Task brief: Search the listing for the word "rope". Copy every line where it is found.

Supplied material:
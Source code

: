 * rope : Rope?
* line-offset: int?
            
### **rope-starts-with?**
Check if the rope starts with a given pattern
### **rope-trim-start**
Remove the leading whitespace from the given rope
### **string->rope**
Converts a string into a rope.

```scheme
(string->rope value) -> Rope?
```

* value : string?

Answer area:
: * rope : Rope?
### **rope-starts-with?**
Check if the rope starts with a given pattern
### **rope-trim-start**
Remove the leading whitespace from the given rope
### **string->rope**
Converts a string into a rope.
(string->rope value) -> Rope?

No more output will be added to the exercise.